As far as medicines are concerned, Australia can be regarded as having a mature HTA system. Since 1993, the Pharmaceutical Benefits Advisory Committee (PBAC) has required that both the relative clinical and cost-effectiveness of a medicine be demonstrated before it can be funded on the PBS. This is far from a straightforward task and it has been a strength of the Australian system that the government, the PBAC and the pharmaceuticals industry have been able to work together to ensure a consistent approach to the presentation and interpretation of clinical and economic evidence.
With maturity come challenges. Medicines are moving away from being simple chemical molecules that are expected to work equally well on all patients. The medicines in today’s R&D pipeline are more likely to be complex biological molecules, derived from our understanding of the genetic sciences, which are more tailored to the needs of individual patients. These can be difficult to develop, difficult to manufacture, and, potentially, high cost.

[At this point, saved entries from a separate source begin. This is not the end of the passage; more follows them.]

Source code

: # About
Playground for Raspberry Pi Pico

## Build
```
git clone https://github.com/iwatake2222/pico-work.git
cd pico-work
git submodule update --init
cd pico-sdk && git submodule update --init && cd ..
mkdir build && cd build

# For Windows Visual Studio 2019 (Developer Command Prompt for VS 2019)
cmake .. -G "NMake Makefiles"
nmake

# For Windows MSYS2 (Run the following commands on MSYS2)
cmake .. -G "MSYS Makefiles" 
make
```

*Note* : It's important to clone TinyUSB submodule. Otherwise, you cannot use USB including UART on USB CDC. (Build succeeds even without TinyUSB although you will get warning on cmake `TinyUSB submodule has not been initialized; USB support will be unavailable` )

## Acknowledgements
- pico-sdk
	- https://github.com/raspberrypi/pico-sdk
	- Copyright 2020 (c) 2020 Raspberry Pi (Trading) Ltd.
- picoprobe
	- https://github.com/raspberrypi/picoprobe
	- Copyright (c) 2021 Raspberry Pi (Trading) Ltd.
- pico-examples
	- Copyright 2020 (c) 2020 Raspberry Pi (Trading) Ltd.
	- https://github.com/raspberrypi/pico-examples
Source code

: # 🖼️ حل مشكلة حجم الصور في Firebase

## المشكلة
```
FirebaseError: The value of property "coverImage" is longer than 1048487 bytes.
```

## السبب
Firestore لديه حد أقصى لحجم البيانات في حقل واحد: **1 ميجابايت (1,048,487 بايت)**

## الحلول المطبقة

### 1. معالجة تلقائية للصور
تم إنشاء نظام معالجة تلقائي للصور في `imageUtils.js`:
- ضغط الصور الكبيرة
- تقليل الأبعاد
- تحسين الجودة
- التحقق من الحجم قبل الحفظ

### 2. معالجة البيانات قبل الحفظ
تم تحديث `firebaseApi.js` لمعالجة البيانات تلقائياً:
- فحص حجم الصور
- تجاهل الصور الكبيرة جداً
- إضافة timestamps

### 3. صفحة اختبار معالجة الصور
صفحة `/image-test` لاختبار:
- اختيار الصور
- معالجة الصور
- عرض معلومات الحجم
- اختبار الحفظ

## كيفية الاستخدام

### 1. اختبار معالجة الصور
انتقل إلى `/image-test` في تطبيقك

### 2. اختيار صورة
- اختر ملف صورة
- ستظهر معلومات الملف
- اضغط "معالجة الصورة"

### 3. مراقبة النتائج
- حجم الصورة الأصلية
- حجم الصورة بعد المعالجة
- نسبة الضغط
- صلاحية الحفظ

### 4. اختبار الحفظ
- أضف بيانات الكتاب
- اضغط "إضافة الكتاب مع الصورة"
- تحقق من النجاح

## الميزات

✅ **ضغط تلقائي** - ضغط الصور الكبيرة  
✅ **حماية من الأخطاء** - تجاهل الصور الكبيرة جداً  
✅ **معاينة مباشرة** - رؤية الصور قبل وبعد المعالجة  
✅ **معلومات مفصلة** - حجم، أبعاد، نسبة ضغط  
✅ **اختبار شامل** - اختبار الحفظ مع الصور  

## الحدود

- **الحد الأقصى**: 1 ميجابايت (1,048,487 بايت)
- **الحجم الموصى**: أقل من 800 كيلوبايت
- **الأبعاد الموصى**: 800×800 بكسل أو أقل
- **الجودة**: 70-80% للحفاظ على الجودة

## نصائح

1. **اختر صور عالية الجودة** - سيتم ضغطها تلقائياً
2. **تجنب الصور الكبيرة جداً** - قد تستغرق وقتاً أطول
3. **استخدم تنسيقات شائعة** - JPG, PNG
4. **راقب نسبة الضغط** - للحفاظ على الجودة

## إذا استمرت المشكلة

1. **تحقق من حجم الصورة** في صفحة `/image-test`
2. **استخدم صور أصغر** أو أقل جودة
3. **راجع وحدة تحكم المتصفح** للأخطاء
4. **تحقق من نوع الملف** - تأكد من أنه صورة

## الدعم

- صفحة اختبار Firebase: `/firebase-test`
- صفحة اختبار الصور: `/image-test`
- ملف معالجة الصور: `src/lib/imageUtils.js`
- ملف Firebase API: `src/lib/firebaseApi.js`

Australia needs to have a society-wide debate on how the government should continue to invest in such treatments. The evolving tools of HTA will play an important role in determining the value of such investment to the long-term health and economic well-being of Australia.

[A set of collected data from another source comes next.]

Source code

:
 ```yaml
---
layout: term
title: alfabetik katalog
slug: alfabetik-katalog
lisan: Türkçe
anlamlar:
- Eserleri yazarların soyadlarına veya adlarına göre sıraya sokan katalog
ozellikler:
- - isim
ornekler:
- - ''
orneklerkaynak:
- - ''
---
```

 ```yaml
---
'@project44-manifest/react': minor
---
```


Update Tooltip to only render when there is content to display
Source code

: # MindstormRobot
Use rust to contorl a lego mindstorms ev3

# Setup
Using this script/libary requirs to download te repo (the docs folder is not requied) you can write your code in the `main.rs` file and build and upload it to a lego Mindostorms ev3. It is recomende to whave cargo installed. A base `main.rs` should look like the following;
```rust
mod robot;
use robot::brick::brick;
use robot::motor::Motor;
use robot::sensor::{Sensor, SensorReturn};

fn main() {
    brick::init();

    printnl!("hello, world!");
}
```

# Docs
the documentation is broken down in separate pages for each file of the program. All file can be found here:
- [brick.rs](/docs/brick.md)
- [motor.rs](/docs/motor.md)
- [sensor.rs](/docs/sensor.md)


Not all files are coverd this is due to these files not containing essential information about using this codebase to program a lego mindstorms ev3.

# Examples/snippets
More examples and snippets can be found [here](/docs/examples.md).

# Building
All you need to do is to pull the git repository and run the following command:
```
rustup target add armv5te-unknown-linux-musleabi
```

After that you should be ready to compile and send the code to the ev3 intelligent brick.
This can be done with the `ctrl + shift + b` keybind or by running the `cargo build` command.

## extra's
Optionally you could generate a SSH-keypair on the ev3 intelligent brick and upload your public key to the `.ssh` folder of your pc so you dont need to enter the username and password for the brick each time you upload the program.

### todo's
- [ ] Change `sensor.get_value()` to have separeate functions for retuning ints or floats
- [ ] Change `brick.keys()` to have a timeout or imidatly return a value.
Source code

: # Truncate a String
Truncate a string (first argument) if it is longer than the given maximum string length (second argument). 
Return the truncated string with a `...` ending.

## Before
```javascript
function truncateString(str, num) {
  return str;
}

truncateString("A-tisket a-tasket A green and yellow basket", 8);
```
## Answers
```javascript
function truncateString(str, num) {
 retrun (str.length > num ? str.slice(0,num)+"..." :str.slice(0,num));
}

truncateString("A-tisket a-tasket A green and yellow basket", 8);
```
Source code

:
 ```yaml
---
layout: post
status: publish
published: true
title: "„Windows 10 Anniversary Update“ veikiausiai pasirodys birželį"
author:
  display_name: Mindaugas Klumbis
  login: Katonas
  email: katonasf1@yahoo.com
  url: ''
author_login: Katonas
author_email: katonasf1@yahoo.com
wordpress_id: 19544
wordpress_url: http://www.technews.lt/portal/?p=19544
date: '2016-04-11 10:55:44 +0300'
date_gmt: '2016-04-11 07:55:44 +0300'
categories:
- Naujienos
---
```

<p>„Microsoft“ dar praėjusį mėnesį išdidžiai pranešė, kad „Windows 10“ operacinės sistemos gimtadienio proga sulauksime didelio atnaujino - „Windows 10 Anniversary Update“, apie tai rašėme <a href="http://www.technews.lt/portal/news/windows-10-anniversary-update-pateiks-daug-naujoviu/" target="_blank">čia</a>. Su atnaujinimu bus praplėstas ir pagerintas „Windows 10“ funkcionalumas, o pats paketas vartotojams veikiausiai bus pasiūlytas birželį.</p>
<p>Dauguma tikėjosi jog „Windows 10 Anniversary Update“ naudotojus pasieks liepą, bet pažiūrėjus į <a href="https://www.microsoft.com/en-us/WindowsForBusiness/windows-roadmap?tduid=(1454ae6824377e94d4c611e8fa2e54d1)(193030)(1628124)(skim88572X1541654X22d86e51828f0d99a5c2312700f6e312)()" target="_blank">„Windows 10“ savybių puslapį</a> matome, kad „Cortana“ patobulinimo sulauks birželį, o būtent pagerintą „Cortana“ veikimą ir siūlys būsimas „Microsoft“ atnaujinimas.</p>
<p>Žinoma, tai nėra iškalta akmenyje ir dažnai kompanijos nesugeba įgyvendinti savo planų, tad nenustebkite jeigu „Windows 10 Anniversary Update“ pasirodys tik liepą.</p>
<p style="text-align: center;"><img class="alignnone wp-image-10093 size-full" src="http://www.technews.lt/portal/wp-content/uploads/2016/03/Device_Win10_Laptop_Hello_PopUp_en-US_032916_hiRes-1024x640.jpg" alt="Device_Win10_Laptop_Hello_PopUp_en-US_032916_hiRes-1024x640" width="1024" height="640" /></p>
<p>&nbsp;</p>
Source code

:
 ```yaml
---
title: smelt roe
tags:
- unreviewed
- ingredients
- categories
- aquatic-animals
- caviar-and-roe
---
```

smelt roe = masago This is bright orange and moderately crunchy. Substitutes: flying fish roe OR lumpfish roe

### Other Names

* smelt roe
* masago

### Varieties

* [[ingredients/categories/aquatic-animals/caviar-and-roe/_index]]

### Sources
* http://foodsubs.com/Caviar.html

This conference is another example of how the Australian government and the medicines industry work constructively together to meet these challenges. Whilst the topics range widely across a number of subject areas, the unifying theme is that of value: how is it measured and what tools do we need to do it well? How are consumer values reflected in decisions to fund medicines? What is value for money for the government? and finally how will awareness of these issues shape the future of drug development itself?
Australia’s National Medicines Policy provides a useful framework within which to conduct such debates, the four objectives which are:
- timely access to the medicines that Australians need, at a cost individuals and the community can afford
- medicines meeting appropriate standards of quality, safety and efficacy
- quality use of medicines
- maintaining a responsible and viable medicines industry.
The challenge for all parties is to recognise the strong interdependency between these objectives and to work together to achieve the objectives of the National Medicines Policy.